Items from a data source:
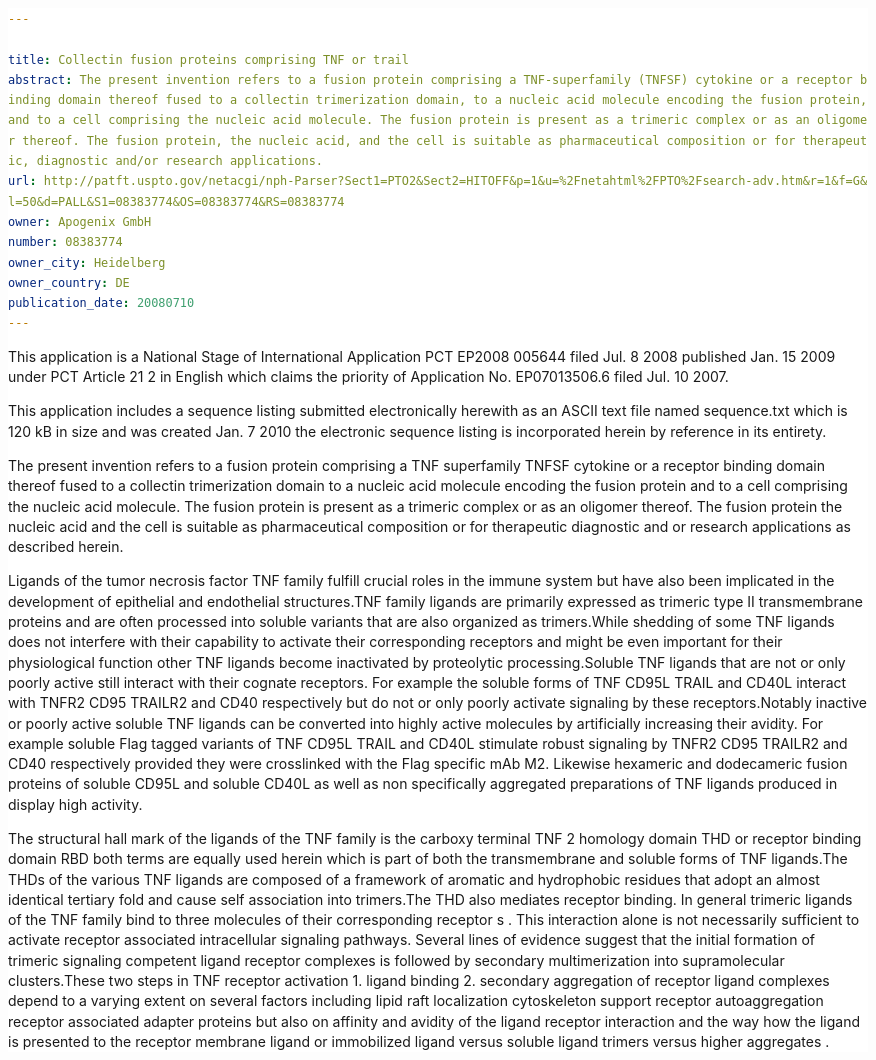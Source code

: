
 ```yaml
---

title: Collectin fusion proteins comprising TNF or trail
abstract: The present invention refers to a fusion protein comprising a TNF-superfamily (TNFSF) cytokine or a receptor binding domain thereof fused to a collectin trimerization domain, to a nucleic acid molecule encoding the fusion protein, and to a cell comprising the nucleic acid molecule. The fusion protein is present as a trimeric complex or as an oligomer thereof. The fusion protein, the nucleic acid, and the cell is suitable as pharmaceutical composition or for therapeutic, diagnostic and/or research applications.
url: http://patft.uspto.gov/netacgi/nph-Parser?Sect1=PTO2&Sect2=HITOFF&p=1&u=%2Fnetahtml%2FPTO%2Fsearch-adv.htm&r=1&f=G&l=50&d=PALL&S1=08383774&OS=08383774&RS=08383774
owner: Apogenix GmbH
number: 08383774
owner_city: Heidelberg
owner_country: DE
publication_date: 20080710
---
```

This application is a National Stage of International Application PCT EP2008 005644 filed Jul. 8 2008 published Jan. 15 2009 under PCT Article 21 2 in English which claims the priority of Application No. EP07013506.6 filed Jul. 10 2007.

This application includes a sequence listing submitted electronically herewith as an ASCII text file named sequence.txt which is 120 kB in size and was created Jan. 7 2010 the electronic sequence listing is incorporated herein by reference in its entirety.

The present invention refers to a fusion protein comprising a TNF superfamily TNFSF cytokine or a receptor binding domain thereof fused to a collectin trimerization domain to a nucleic acid molecule encoding the fusion protein and to a cell comprising the nucleic acid molecule. The fusion protein is present as a trimeric complex or as an oligomer thereof. The fusion protein the nucleic acid and the cell is suitable as pharmaceutical composition or for therapeutic diagnostic and or research applications as described herein.

Ligands of the tumor necrosis factor TNF family fulfill crucial roles in the immune system but have also been implicated in the development of epithelial and endothelial structures.TNF family ligands are primarily expressed as trimeric type II transmembrane proteins and are often processed into soluble variants that are also organized as trimers.While shedding of some TNF ligands does not interfere with their capability to activate their corresponding receptors and might be even important for their physiological function other TNF ligands become inactivated by proteolytic processing.Soluble TNF ligands that are not or only poorly active still interact with their cognate receptors. For example the soluble forms of TNF CD95L TRAIL and CD40L interact with TNFR2 CD95 TRAILR2 and CD40 respectively but do not or only poorly activate signaling by these receptors.Notably inactive or poorly active soluble TNF ligands can be converted into highly active molecules by artificially increasing their avidity. For example soluble Flag tagged variants of TNF CD95L TRAIL and CD40L stimulate robust signaling by TNFR2 CD95 TRAILR2 and CD40 respectively provided they were crosslinked with the Flag specific mAb M2. Likewise hexameric and dodecameric fusion proteins of soluble CD95L and soluble CD40L as well as non specifically aggregated preparations of TNF ligands produced in display high activity.

The structural hall mark of the ligands of the TNF family is the carboxy terminal TNF 2 homology domain THD or receptor binding domain RBD both terms are equally used herein which is part of both the transmembrane and soluble forms of TNF ligands.The THDs of the various TNF ligands are composed of a framework of aromatic and hydrophobic residues that adopt an almost identical tertiary fold and cause self association into trimers.The THD also mediates receptor binding. In general trimeric ligands of the TNF family bind to three molecules of their corresponding receptor s . This interaction alone is not necessarily sufficient to activate receptor associated intracellular signaling pathways. Several lines of evidence suggest that the initial formation of trimeric signaling competent ligand receptor complexes is followed by secondary multimerization into supramolecular clusters.These two steps in TNF receptor activation 1. ligand binding 2. secondary aggregation of receptor ligand complexes depend to a varying extent on several factors including lipid raft localization cytoskeleton support receptor autoaggregation receptor associated adapter proteins but also on affinity and avidity of the ligand receptor interaction and the way how the ligand is presented to the receptor membrane ligand or immobilized ligand versus soluble ligand trimers versus higher aggregates .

• **PROMPT**:
Excluding the pictures, transcribe each entry above word for word.

• **WRITTEN SOLUTION**:
Source code

:
 ```yaml
---

title: Collectin fusion proteins comprising TNF or trail
abstract: The present invention refers to a fusion protein comprising a TNF-superfamily (TNFSF) cytokine or a receptor binding domain thereof fused to a collectin trimerization domain, to a nucleic acid molecule encoding the fusion protein, and to a cell comprising the nucleic acid molecule. The fusion protein is present as a trimeric complex or as an oligomer thereof. The fusion protein, the nucleic acid, and the cell is suitable as pharmaceutical composition or for therapeutic, diagnostic and/or research applications.
url: http://patft.uspto.gov/netacgi/nph-Parser?Sect1=PTO2&Sect2=HITOFF&p=1&u=%2Fnetahtml%2FPTO%2Fsearch-adv.htm&r=1&f=G&l=50&d=PALL&S1=08383774&OS=08383774&RS=08383774
owner: Apogenix GmbH
number: 08383774
owner_city: Heidelberg
owner_country: DE
publication_date: 20080710
---
```

This application is a National Stage of International Application PCT EP2008 005644 filed Jul. 8 2008 published Jan. 15 2009 under PCT Article 21 2 in English which claims the priority of Application No. EP07013506.6 filed Jul. 10 2007.

This application includes a sequence listing submitted electronically herewith as an ASCII text file named sequence.txt which is 120 kB in size and was created Jan. 7 2010 the electronic sequence listing is incorporated herein by reference in its entirety.

The present invention refers to a fusion protein comprising a TNF superfamily TNFSF cytokine or a receptor binding domain thereof fused to a collectin trimerization domain to a nucleic acid molecule encoding the fusion protein and to a cell comprising the nucleic acid molecule. The fusion protein is present as a trimeric complex or as an oligomer thereof. The fusion protein the nucleic acid and the cell is suitable as pharmaceutical composition or for therapeutic diagnostic and or research applications as described herein.

Ligands of the tumor necrosis factor TNF family fulfill crucial roles in the immune system but have also been implicated in the development of epithelial and endothelial structures.TNF family ligands are primarily expressed as trimeric type II transmembrane proteins and are often processed into soluble variants that are also organized as trimers.While shedding of some TNF ligands does not interfere with their capability to activate their corresponding receptors and might be even important for their physiological function other TNF ligands become inactivated by proteolytic processing.Soluble TNF ligands that are not or only poorly active still interact with their cognate receptors. For example the soluble forms of TNF CD95L TRAIL and CD40L interact with TNFR2 CD95 TRAILR2 and CD40 respectively but do not or only poorly activate signaling by these receptors.Notably inactive or poorly active soluble TNF ligands can be converted into highly active molecules by artificially increasing their avidity. For example soluble Flag tagged variants of TNF CD95L TRAIL and CD40L stimulate robust signaling by TNFR2 CD95 TRAILR2 and CD40 respectively provided they were crosslinked with the Flag specific mAb M2. Likewise hexameric and dodecameric fusion proteins of soluble CD95L and soluble CD40L as well as non specifically aggregated preparations of TNF ligands produced in display high activity.

The structural hall mark of the ligands of the TNF family is the carboxy terminal TNF 2 homology domain THD or receptor binding domain RBD both terms are equally used herein which is part of both the transmembrane and soluble forms of TNF ligands.The THDs of the various TNF ligands are composed of a framework of aromatic and hydrophobic residues that adopt an almost identical tertiary fold and cause self association into trimers.The THD also mediates receptor binding. In general trimeric ligands of the TNF family bind to three molecules of their corresponding receptor s . This interaction alone is not necessarily sufficient to activate receptor associated intracellular signaling pathways. Several lines of evidence suggest that the initial formation of trimeric signaling competent ligand receptor complexes is followed by secondary multimerization into supramolecular clusters.These two steps in TNF receptor activation 1. ligand binding 2. secondary aggregation of receptor ligand complexes depend to a varying extent on several factors including lipid raft localization cytoskeleton support receptor autoaggregation receptor associated adapter proteins but also on affinity and avidity of the ligand receptor interaction and the way how the ligand is presented to the receptor membrane ligand or immobilized ligand versus soluble ligand trimers versus higher aggregates .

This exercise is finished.